Benchmarking — no repeat of ATM machine payout
Sunday, November 18th, 2007Colm Rapple
Irish Mail on Sunday November 18, 2007
For every seven workers employed in the health services three years ago there are now eight. Over the three years to June last staff numbers jumped by 13,900 to 111,600. It’s little wonder that the health service costs have rocketed. Pay rates have also been rising although health is the one sector for which the Central Statistics Office is unable to provides earnings figures. No-body knows, it seems, exactly what the wage bill is although official figures are available for every other sector, private and public.
But no doubt that won’t stop the benchmarking body, which is due to report within the next few weeks, to make recommendations on what pay awards, if any, are needed to bring public sector pay into line with the more market driven private sector.
The first benchmarking exercise was described by trade unionist and senator Joe O’Toole as an ATM machine just waiting to pay out generous pay increases to public sector workers. It lived up to that image but this time it may swallow up the card.
Union leaders are already trying to talk down expectations. Peter McLoone, general secretary of IMPACT, which represents some 55,000 public sector workers recently warned members to brace themselves for low single figure awards with many getting nothing at all. He said that the benchmarking body was likely to confirm that public sector pay has risen faster than private sector pay over the last couple of years and it was also likely to put a high value on the pension entitlements of public sector workers.
Pensions are believed to have been ignored in the first benchmarking report that recommended catch-up increases averaging 8.9% to public sector workers in 2003. We’ll never know, because the Benchmarking Body refused to publish a justification for its recommendations or explain how it arrived at its conclusions.
The forthcoming report is expected to be more transparent and Mr McLoone’s fears seem sure to be realised. There has been no great diverge between public and private sector pay over the past two years. That’s well documented in the official figures. At the same time the high cost of public sector pensions is being increasingly recognised so the Benchmarking Body will find it difficult to ignore the difference between public and private pension entitlements in its comparisons.
This year the exchequer will pay out almost €2 billion in public sector pensions and will also be incurring a massive unquantified bill for future pension liabilities. The pensions board recently estimated that the cost of public sector pensions would rise from 1.3% of national income in 2006 to 3.7% in 2056. The bill will be paid by taxpayers.
To fund a pension on a par with those enjoyed by most public sector workers, someone in the private sector would need to invest somewhere between 20 and 30% of income over forty years. The actual rate depends on what assumptions are made regarding pay increases, investment returns and annuity rates at the time of retirement.
Public sector workers don’t have to worry about such uncertainties and their pensions go up in line with the pay of those in the jobs they retired from. The €30,000 a year pay increase awarded to secretary-generals of Government departments in the recent O’Brien report, for instance, added €15,000 a year to the annual pensions of perhaps ten or more retired secretary generals.

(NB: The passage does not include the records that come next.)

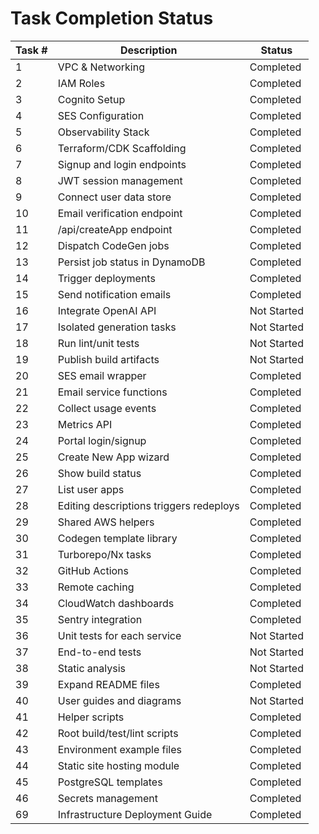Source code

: # Task Completion Status

| Task # | Description | Status |
|-------|-------------|--------|
|1|VPC & Networking|Completed|
|2|IAM Roles|Completed|
|3|Cognito Setup|Completed|
|4|SES Configuration|Completed|
|5|Observability Stack|Completed|
|6|Terraform/CDK Scaffolding|Completed|
|7|Signup and login endpoints|Completed|
|8|JWT session management|Completed|
|9|Connect user data store|Completed|
|10|Email verification endpoint|Completed|
|11|/api/createApp endpoint|Completed|
|12|Dispatch CodeGen jobs|Completed|
|13|Persist job status in DynamoDB|Completed|
|14|Trigger deployments|Completed|
|15|Send notification emails|Completed|
|16|Integrate OpenAI API|Not Started|
|17|Isolated generation tasks|Not Started|
|18|Run lint/unit tests|Not Started|
|19|Publish build artifacts|Not Started|
|20|SES email wrapper|Completed|
|21|Email service functions|Completed|
|22|Collect usage events|Completed|
|23|Metrics API|Completed|
|24|Portal login/signup|Completed|
|25|Create New App wizard|Completed|
|26|Show build status|Completed|
|27|List user apps|Completed|
|28|Editing descriptions triggers redeploys|Completed|
|29|Shared AWS helpers|Completed|
|30|Codegen template library|Completed|
|31|Turborepo/Nx tasks|Completed|
|32|GitHub Actions|Completed|
|33|Remote caching|Completed|
|34|CloudWatch dashboards|Completed|
|35|Sentry integration|Completed|
|36|Unit tests for each service|Not Started|
|37|End-to-end tests|Not Started|
|38|Static analysis|Not Started|
|39|Expand README files|Completed|
|40|User guides and diagrams|Not Started|
|41|Helper scripts|Completed|
|42|Root build/test/lint scripts|Completed|
|43|Environment example files|Completed|
|44|Static site hosting module|Completed|
|45|PostgreSQL templates|Completed|
|46|Secrets management|Completed|
|69|Infrastructure Deployment Guide|Completed|

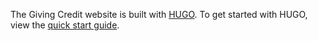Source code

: The Giving Credit website is built with [HUGO](https://gohugo.io). To get started with HUGO, view the [quick start guide](https://gohugo.io/getting-started/quick-start/).
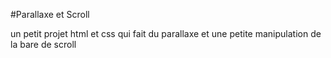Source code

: #Parallaxe et Scroll

un petit projet html et css qui fait du parallaxe et une petite manipulation de la bare de scroll
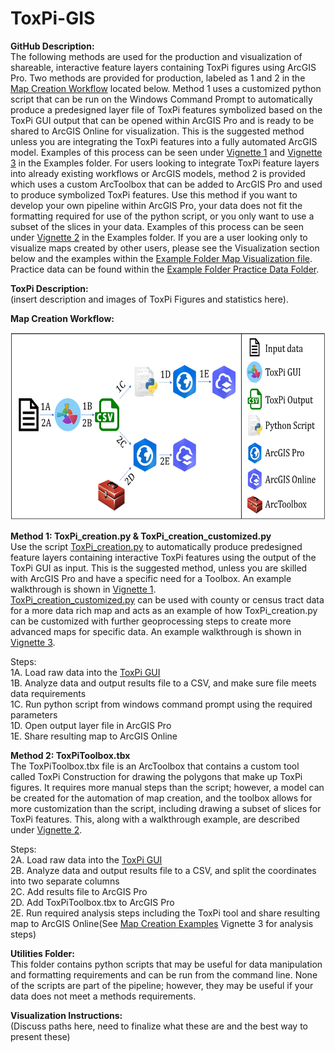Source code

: # ToxPi-GIS
**GitHub Description:**  
The following methods are used for the production and visualization of shareable, interactive feature layers containing ToxPi figures using ArcGIS Pro. Two methods are provided for production, labeled as 1 and 2 in the [Map Creation Workflow](https://github.com/Jonathon-Fleming/ToxPi-GIS/blob/main/#Map%20Creation%20Workflow.PNG) located below. Method 1 uses a customized python script that can be run on the Windows Command Prompt to automatically produce a predesigned layer file of ToxPi features symbolized based on the ToxPi GUI output that can be opened within ArcGIS Pro and is ready to be shared to ArcGIS Online for visualization. This is the suggested method unless you are integrating the ToxPi features into a fully automated ArcGIS model. Examples of this process can be seen under [Vignette 1](https://github.com/Jonathon-Fleming/ToxPi-GIS/blob/main/Examples/Vignette1:%20Using%20ToxPi_creation.py.md) and [Vignette 3](https://github.com/Jonathon-Fleming/ToxPi-GIS/blob/main/Examples/Vignette1:%20Using%20ToxPi_creation_customized.py.md) in the Examples folder. For users looking to integrate ToxPi feature layers into already existing workflows or ArcGIS models, method 2 is provided which uses a custom ArcToolbox that can be added to ArcGIS Pro and used to produce symbolized ToxPi features. Use this method if you want to develop your own pipeline within ArcGIS Pro, your data does not fit the formatting required for use of the python script, or you only want to use a subset of the slices in your data. Examples of this process can be seen under [Vignette 2](https://github.com/Jonathon-Fleming/ToxPi-GIS/blob/main/Examples/Vignette1:%20Using%20ToxPiToolbox.tbx.md) in the Examples folder. If you are a user looking only to visualize maps created by other users, please see the Visualization section below and the examples within the [Example Folder Map Visualization file](https://github.com/Jonathon-Fleming/ToxPi-GIS/blob/main/Examples/Map%20Visualization.md). Practice data can be found within the [Example Folder Practice Data Folder](https://github.com/Jonathon-Fleming/ToxPi-GIS/tree/main/Examples/Practice%20Data).  
  
**ToxPi Description:**  
(insert description and images of ToxPi Figures and statistics here).  
  
**Map Creation Workflow:**  
<p align = "center">
<img src="https://github.com/Jonathon-Fleming/ToxPi-GIS/blob/main/Images/MapCreationWorkflow.PNG" data-canonical-  
src="https://github.com/Jonathon-Fleming/ToxPi-GIS/blob/main/Images/MapCreationWorkflow.PNG" width="600" height="300" />  
</p>  
  
**Method 1: ToxPi_creation.py & ToxPi_creation_customized.py**   
Use the script [ToxPi_creation.py](https://github.com/Jonathon-Fleming/ToxPi-GIS/blob/main/ToxPi_creation.py)  to automatically produce predesigned feature layers containing interactive ToxPi features using the output of the ToxPi GUI as input. This is the suggested method, unless you are skilled with ArcGIS Pro and have a specific need for a Toolbox. An example walkthrough is shown in [Vignette 1](https://github.com/Jonathon-Fleming/ToxPi-GIS/blob/main/Examples/Vignette1:%20Using%20ToxPi_creation.py.md). 
</br>
[ToxPi_creation_customized.py](https://github.com/Jonathon-Fleming/ToxPi-GIS/blob/main/ToxPi_creation_customized.py) can be used with county or census tract data for a more data rich map and acts as an example of how ToxPi_creation.py can be customized with further geoprocessing steps to create more advanced maps for specific data. An example walkthrough is shown in [Vignette 3](https://github.com/Jonathon-Fleming/ToxPi-GIS/blob/main/Examples/Vignette3.md).  

Steps:  
1A. Load raw data into the [ToxPi GUI](https://toxpi.org/)  
1B. Analyze data and output results file to a CSV, and make sure file meets data requirements    
1C. Run python script from windows command prompt using the required parameters  
1D. Open output layer file in ArcGIS Pro  
1E. Share resulting map to ArcGIS Online  

**Method 2: ToxPiToolbox.tbx**  
The ToxPiToolbox.tbx file is an ArcToolbox that contains a custom tool called ToxPi Construction for drawing the polygons that make up ToxPi figures. It requires more manual steps than the script; however, a model can be created for the automation of map creation, and the toolbox allows for more customization than the script, including drawing a subset of slices for ToxPi features. This, along with a walkthrough example, are described under [Vignette 2](https://github.com/Jonathon-Fleming/ToxPi-GIS/blob/main/Examples/Vignette2.md).  

Steps:  
2A. Load raw data into the [ToxPi GUI](https://toxpi.org/)  
2B. Analyze data and output results file to a CSV, and split the coordinates into two separate columns  
2C. Add results file to ArcGIS Pro  
2D. Add ToxPiToolbox.tbx to ArcGIS Pro  
2E. Run required analysis steps including the ToxPi tool and share resulting map to ArcGIS Online(See [Map Creation Examples](https://github.com/Jonathon-Fleming/ToxPi-GIS/blob/main/Examples/Map%20Creation.md) Vignette 3 for analysis steps)  

**Utilities Folder:**  
This folder contains python scripts that may be useful for data manipulation and formatting requirements and can be run from the command line. None of the scripts are part of the pipeline; however, they may be useful if your data does not meet a methods requirements.  

**Visualization Instructions:**  
(Discuss paths here, need to finalize what these are and the best way to present these)



    
    
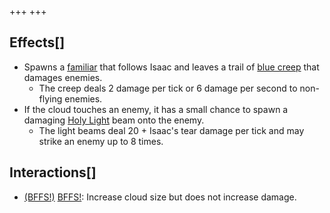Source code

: +++
+++

Effects[]
---------


* Spawns a [familiar](/wiki/Familiar "Familiar") that follows Isaac and leaves a trail of [blue creep](/wiki/Blue_creep "Blue creep") that damages enemies.
	+ The creep deals 2 damage per tick or 6 damage per second to non-flying enemies.
* If the cloud touches an enemy, it has a small chance to spawn a damaging [Holy Light](/wiki/Holy_Light "Holy Light") beam onto the enemy.
	+ The light beams deal 20 + Isaac's tear damage per tick and may strike an enemy up to 8 times.


Interactions[]
--------------


* [(BFFS!)](/wiki/BFFS! "BFFS!") [BFFS!](/wiki/BFFS! "BFFS!"): Increase cloud size but does not increase damage.


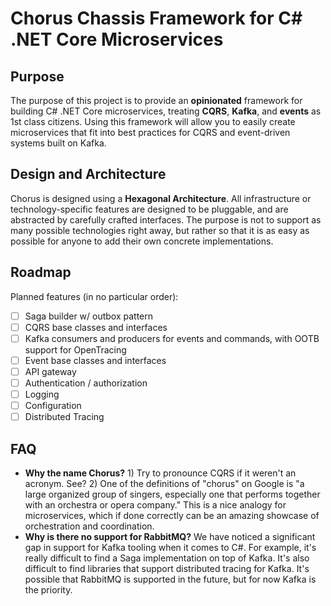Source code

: # Chorus Chassis Framework for C# .NET Core Microservices
## Purpose
The purpose of this project is to provide an **opinionated** framework for building C# .NET Core microservices, treating **CQRS**, **Kafka**, and **events** as 1st class citizens. Using this framework will allow you to easily create microservices that fit into best practices for CQRS and event-driven systems built on Kafka.

## Design and Architecture
Chorus is designed using a **Hexagonal Architecture**. All infrastructure or technology-specific features are designed to be pluggable, and are abstracted by carefully crafted interfaces. The purpose is not to support as many possible technologies right away, but rather so that it is as easy as possible for anyone to add their own concrete implementations.

## Roadmap
Planned features (in no particular order):
- [ ] Saga builder w/ outbox pattern
- [ ] CQRS base classes and interfaces
- [ ] Kafka consumers and producers for events and commands, with OOTB support for OpenTracing
- [ ] Event base classes and interfaces
- [ ] API gateway
- [ ] Authentication / authorization
- [ ] Logging
- [ ] Configuration
- [ ] Distributed Tracing

## FAQ
- **Why the name Chorus?** 1) Try to pronounce CQRS if it weren't an acronym. See? 2) One of the definitions of "chorus" on Google is "a large organized group of singers, especially one that performs together with an orchestra or opera company." This is a nice analogy for microservices, which if done correctly can be an amazing showcase of orchestration and coordination.
- **Why is there no support for RabbitMQ?** We have noticed a significant gap in support for Kafka tooling when it comes to C#. For example, it's really difficult to find a Saga implementation on top of Kafka. It's also difficult to find libraries that support distributed tracing for Kafka. It's possible that RabbitMQ is supported in the future, but for now Kafka is the priority.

It’s the type of pension everyone should be able to aspire to and entitlement to it should clearly be taken into account in any comparative study of pay rates.
The increases recommended in the first benchmarking report were paid in instalments between 2003 and June 2005. During the two years since the final instalment was paid public sector pay has risen by 10.8% marginally below the average 11.5% pay increase in the financial services sector and the 11.6% increase in the average industrial wage.
On the basis of those figures some small catch-up increase in public sector pay is warranted so long as the Benchmarking body takes the June 2005 situation as a base line. It’s not clear how it will take pension entitlements into account. It might take the view that they can be ignored since there has been no great change in relative pension entitlements since 2005.
Alternatively it may take the view that public sector workers should be paid somewhat less than a private sector counterpart because of the better pensions entitlements they generally enjoy. If, as suspected, it didn’t take pension entitlements into account in 2003, then it was over generous in its recommendations then and now needs to row back.
That conclusion would fit in with other independent research. One study published by a trio of economists from NUI Maynooth in 2004, concluded that, on a like-with-like basis, public sector workers were earning 13% more than their private sector counterparts. And that was before they got their extra benchmarking increases.
If the Benchmarking Body decides to reassess its 2003 findings and take pensions into account, it won’t be recommending many, if any, pay rises. But that would be admitting that it was over generous last time around. If it doesn’t want to make such an admission, it might simply take 2005 pay levels as a base line. But on the basis of pay trends since then it won’t be able to justify average pay increases of more than 1%. There would be some groups such as teachers who might get more because they haven’t done as well as others over the past couple of years. But there will be many more, as Peter McLoone warned, who’ll get nothing.
That’s the most likely scenario. The public sector industrial relations climate is set to change.